Ritiene «obsoleto» lo strumento della Convenzione anche Pina Onotri (Sindacato medici italiani, Smi) e pertanto condivide la proposta di dipendenza per i medici di famiglia: «Le ultime affermazioni del ministro della Schillaci – osserva il segretario Pina Onotri – l’istituzione della scuola di specializzazione in Medicina generale, l’assunzione a dipendenza dei medici che lavoreranno nelle Case di comunità e il passaggio a dipendenza volontario per i colleghi attualmente a contratto di convenzione non ci trova contrari».
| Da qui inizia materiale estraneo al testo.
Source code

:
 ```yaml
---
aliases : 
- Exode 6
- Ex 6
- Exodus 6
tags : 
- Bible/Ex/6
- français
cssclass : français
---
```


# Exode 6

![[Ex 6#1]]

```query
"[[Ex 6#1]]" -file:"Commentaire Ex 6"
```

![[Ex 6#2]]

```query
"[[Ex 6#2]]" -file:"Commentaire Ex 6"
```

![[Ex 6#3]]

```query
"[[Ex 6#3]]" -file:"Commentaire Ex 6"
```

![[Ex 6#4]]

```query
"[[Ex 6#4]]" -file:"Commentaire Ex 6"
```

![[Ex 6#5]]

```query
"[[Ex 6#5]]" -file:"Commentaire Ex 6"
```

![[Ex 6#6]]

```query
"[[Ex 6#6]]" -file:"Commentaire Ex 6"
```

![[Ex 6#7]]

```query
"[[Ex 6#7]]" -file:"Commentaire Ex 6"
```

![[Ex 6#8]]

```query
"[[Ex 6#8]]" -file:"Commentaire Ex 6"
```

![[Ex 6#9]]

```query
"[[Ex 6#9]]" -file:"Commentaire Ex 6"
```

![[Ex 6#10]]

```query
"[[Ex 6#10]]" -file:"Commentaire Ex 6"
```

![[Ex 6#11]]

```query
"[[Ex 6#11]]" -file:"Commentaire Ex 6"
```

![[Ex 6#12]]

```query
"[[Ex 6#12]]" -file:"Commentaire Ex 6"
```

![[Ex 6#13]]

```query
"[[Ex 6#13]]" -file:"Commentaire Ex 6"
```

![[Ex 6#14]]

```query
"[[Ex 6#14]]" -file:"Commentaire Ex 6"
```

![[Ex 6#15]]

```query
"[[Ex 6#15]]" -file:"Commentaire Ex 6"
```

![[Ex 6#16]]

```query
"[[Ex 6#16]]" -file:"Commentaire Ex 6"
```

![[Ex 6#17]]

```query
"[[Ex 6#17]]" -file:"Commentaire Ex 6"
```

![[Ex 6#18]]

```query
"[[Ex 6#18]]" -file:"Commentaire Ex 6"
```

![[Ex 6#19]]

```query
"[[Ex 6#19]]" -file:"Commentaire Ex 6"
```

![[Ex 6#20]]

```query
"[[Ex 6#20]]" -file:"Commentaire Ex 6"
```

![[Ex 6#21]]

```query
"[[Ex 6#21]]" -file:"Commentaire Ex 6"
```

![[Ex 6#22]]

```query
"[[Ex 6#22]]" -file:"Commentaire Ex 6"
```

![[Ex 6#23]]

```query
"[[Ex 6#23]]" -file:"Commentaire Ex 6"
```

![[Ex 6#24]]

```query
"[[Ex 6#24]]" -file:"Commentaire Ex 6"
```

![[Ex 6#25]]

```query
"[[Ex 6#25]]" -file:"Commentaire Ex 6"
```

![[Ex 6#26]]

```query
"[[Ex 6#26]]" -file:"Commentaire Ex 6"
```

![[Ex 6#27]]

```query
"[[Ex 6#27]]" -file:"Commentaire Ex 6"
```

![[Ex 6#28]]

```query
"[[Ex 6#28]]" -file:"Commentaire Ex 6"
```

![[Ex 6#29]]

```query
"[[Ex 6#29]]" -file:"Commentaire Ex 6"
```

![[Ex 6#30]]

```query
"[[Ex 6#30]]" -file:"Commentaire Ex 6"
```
«Se vogliamo salvare il Servizio sanitario nazionale – osserva il presidente dell’Istituto di ricerche farmacologi he “Mario Negri”, Silvio Garattini – la battaglia di fondo è non difendere le posizioni di privilegio. Penso ad esempio alla medicina territoriale, oppure riuscendo a mettere mano alle cose che oggi non vanno». L’incontro tra Schillaci e i presidenti di Regione è stato «incoraggiante» perché «si parla di migliorare la situazione economica dei sanitari, oggi sottopagati anche rispetto ai colleghi europei», e poi perché «forse c’è l’idea di intervenire sull’intramoenia che ha portato a un sistema in cui chi ha soldi può avere tutto». Infine «mi pare di capire che si vorrebbe portare i medici di famiglia ad essere assunti dal Ssn così da poter lavorare nelle Case di comunità. Quindi sono ottimista, se però il Governo farà quello che sta dicendo» puntualizza Garattini.